### YOUR GOAL
Without the pictures, set down every line of the data exactly.

(Saved data entries)

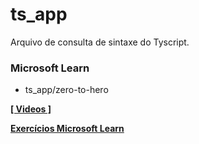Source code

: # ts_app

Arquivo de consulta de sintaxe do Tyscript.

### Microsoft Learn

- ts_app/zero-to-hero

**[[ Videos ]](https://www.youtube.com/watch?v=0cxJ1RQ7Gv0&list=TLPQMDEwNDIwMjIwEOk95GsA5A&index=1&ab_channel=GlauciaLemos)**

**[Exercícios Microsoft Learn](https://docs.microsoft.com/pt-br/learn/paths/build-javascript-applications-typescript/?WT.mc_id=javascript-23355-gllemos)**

### SOLVED PROBLEM
Source code

: # ts_app

Arquivo de consulta de sintaxe do Tyscript.

### Microsoft Learn

- ts_app/zero-to-hero

**[[ Videos ]](https://www.youtube.com/watch?v=0cxJ1RQ7Gv0&list=TLPQMDEwNDIwMjIwEOk95GsA5A&index=1&ab_channel=GlauciaLemos)**

**[Exercícios Microsoft Learn](https://docs.microsoft.com/pt-br/learn/paths/build-javascript-applications-typescript/?WT.mc_id=javascript-23355-gllemos)**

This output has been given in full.